Another important goal of the parameters package is to facilitate and streamline the process of reporting results of statistical models, which includes the easy and intuitive calculation of standardized estimates or robust standard errors and p-values. parameters therefor offers a simple and unified syntax to process a large variety of (model) objects from many different packages.

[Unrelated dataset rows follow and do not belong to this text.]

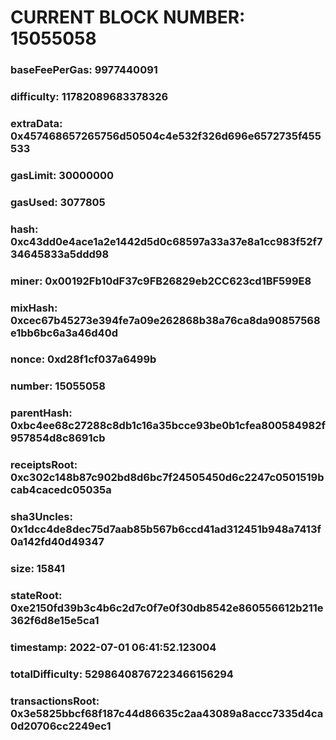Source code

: # CURRENT BLOCK NUMBER: 15055058

### baseFeePerGas: 9977440091
### difficulty: 11782089683378326
### extraData: 0x457468657265756d50504c4e532f326d696e6572735f455533
### gasLimit: 30000000
### gasUsed: 3077805
### hash: 0xc43dd0e4ace1a2e1442d5d0c68597a33a37e8a1cc983f52f734645833a5ddd98
### miner: 0x00192Fb10dF37c9FB26829eb2CC623cd1BF599E8
### mixHash: 0xcec67b45273e394fe7a09e262868b38a76ca8da90857568e1bb6bc6a3a46d40d
### nonce: 0xd28f1cf037a6499b
### number: 15055058
### parentHash: 0xbc4ee68c27288c8db1c16a35bcce93be0b1cfea800584982f957854d8c8691cb
### receiptsRoot: 0xc302c148b87c902bd8d6bc7f24505450d6c2247c0501519bcab4cacedc05035a
### sha3Uncles: 0x1dcc4de8dec75d7aab85b567b6ccd41ad312451b948a7413f0a142fd40d49347
### size: 15841
### stateRoot: 0xe2150fd39b3c4b6c2d7c0f7e0f30db8542e860556612b211e362f6d8e15e5ca1
### timestamp: 2022-07-01 06:41:52.123004
### totalDifficulty: 52986408767223466156294
### transactionsRoot: 0x3e5825bbcf68f187c44d86635c2aa43089a8accc7335d4ca0d20706cc2249ec1
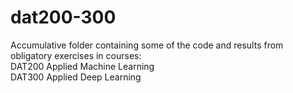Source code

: # dat200-300
Accumulative folder containing some of the code and results from obligatory exercises in courses: \
DAT200 Applied Machine Learning \
DAT300 Applied Deep Learning
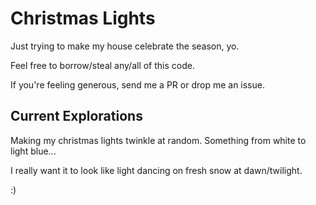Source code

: # Christmas Lights

Just trying to make my house celebrate the season, yo.

Feel free to borrow/steal any/all of this code.

If you're feeling generous, send me a PR or drop me an issue.

## Current Explorations

Making my christmas lights twinkle at random. Something from white to light blue...

I really want it to look like light dancing on fresh snow at dawn/twilight.

:)
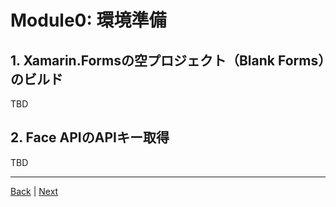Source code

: 
# Module0: 環境準備

## 1. Xamarin.Formsの空プロジェクト（Blank Forms）のビルド

TBD

## 2. Face APIのAPIキー取得

TBD

---
[Back](README.md) | [Next](module1.md)
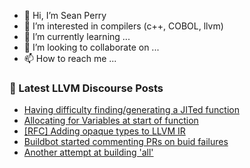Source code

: - 👋 Hi, I’m Sean Perry
- 👀 I’m interested in compilers (c++, COBOL, llvm)
- 🌱 I’m currently learning ...
- 💞️ I’m looking to collaborate on ...
- 📫 How to reach me ...

<!---
s66perry/s66perry is a ✨ special ✨ repository because its `README.md` (this file) appears on your GitHub profile.
You can click the Preview link to take a look at your changes.
--->
### 📕 Latest LLVM Discourse Posts

<!-- DISCOURSE-LLVM:START -->
- [Having difficulty finding/generating a JITed function](https://discourse.llvm.org/t/having-difficulty-finding-generating-a-jited-function/80135#post_5)
- [Allocating for Variables at start of function](https://discourse.llvm.org/t/allocating-for-variables-at-start-of-function/80137#post_2)
- [[RFC] Adding opaque types to LLVM IR](https://discourse.llvm.org/t/rfc-adding-opaque-types-to-llvm-ir/65326?page=2#post_26)
- [Buildbot started commenting PRs on buid failures](https://discourse.llvm.org/t/buildbot-started-commenting-prs-on-buid-failures/79738#post_15)
- [Another attempt at building &#39;all&#39;](https://discourse.llvm.org/t/another-attempt-at-building-all/80144#post_1)
<!-- DISCOURSE-LLVM:END -->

For more, see: https://easystats.github.io/parameters/

Setup and Model Fitting

library(parameters)
library(effectsize)
library(insight)
library(see)
library(glmmTMB)
library(lme4)
library(lavaan)
library(metafor)
library(ggplot2)
data("Salamanders")
data("iris")
data("sleepstudy")
data("qol_cancer")

set.seed(12345)
sleepstudy$grp <- sample(1:5, size = 180, replace = TRUE)

theme_set(theme_modern())
# fit three example model
model1 <- glmmTMB(
  count ~ spp + mined + (1 | site),
  ziformula = ~mined,
  family = poisson(),
  data = Salamanders
)
model_parameters(model1, effects = "fixed")
#> # Fixed Effects
#> 
#> Parameter   | Log-Mean |   SE |         95% CI |     z |      p
#> ---------------------------------------------------------------
#> (Intercept) |    -0.36 | 0.28 | [-0.90,  0.18] | -1.30 | 0.194 
#> spp [PR]    |    -1.27 | 0.24 | [-1.74, -0.80] | -5.27 | < .001
#> spp [DM]    |     0.27 | 0.14 | [ 0.00,  0.54] |  1.95 | 0.051 
#> spp [EC-A]  |    -0.57 | 0.21 | [-0.97, -0.16] | -2.75 | 0.006 
#> spp [EC-L]  |     0.67 | 0.13 | [ 0.41,  0.92] |  5.20 | < .001
#> spp [DES-L] |     0.63 | 0.13 | [ 0.38,  0.87] |  4.96 | < .001
#> spp [DF]    |     0.12 | 0.15 | [-0.17,  0.40] |  0.78 | 0.435 
#> mined [no]  |     1.27 | 0.27 | [ 0.74,  1.80] |  4.72 | < .001
#> 
#> # Zero-Inflation
#> 
#> Parameter   | Log-Odds |   SE |         95% CI |     z |      p
#> ---------------------------------------------------------------
#> (Intercept) |     0.79 | 0.27 | [ 0.26,  1.32] |  2.90 | 0.004 
#> mined [no]  |    -1.84 | 0.31 | [-2.46, -1.23] | -5.87 | < .001


model2 <- lm(Sepal.Length ~ Species * splines::bs(Petal.Width, degree = 2), data = iris)
model_parameters(model2, effects = "fixed")
#> Parameter                | Coefficient |    SE |          95% CI | t(141) |      p
#> ----------------------------------------------------------------------------------
#> (Intercept)              |        4.79 |  0.17 | [  4.45,  5.13] |  27.66 | < .001
#> Species [versicolor]     |       -3.73 |  2.14 | [ -7.96,  0.50] |  -1.74 | 0.083 
#> Species [virginica]      |       -2.67 |  2.88 | [ -8.36,  3.03] |  -0.93 | 0.356 
#> Petal Width [1st degree] |        2.53 |  2.36 | [ -2.13,  7.20] |   1.07 | 0.285 
#> Petal Width [2nd degree] |      -11.18 | 21.14 | [-52.98, 30.62] |  -0.53 | 0.598 
#> Petal Width [1st degree] |        5.48 |  4.84 | [ -4.09, 15.05] |   1.13 | 0.260 
#> Petal Width [1st degree] |        2.37 |  4.35 | [ -6.22, 10.96] |   0.54 | 0.587 
#> Petal Width [2nd degree] |       14.84 | 21.16 | [-26.99, 56.68] |   0.70 | 0.484 
#> Petal Width [2nd degree] |       15.81 | 21.32 | [-26.35, 57.96] |   0.74 | 0.460


model3 <- lmer(
  Reaction ~ Days + (1 | grp) + (1 | Subject),
  data = sleepstudy
)

model4 <- lm(QoL ~ time + age + education, data = qol_cancer)

Model Parameters

(related function documentation)

The plot()-method for model_parameters() creates a so called “forest plot”. In case of models with multiple components, parameters are separated into facets by model component.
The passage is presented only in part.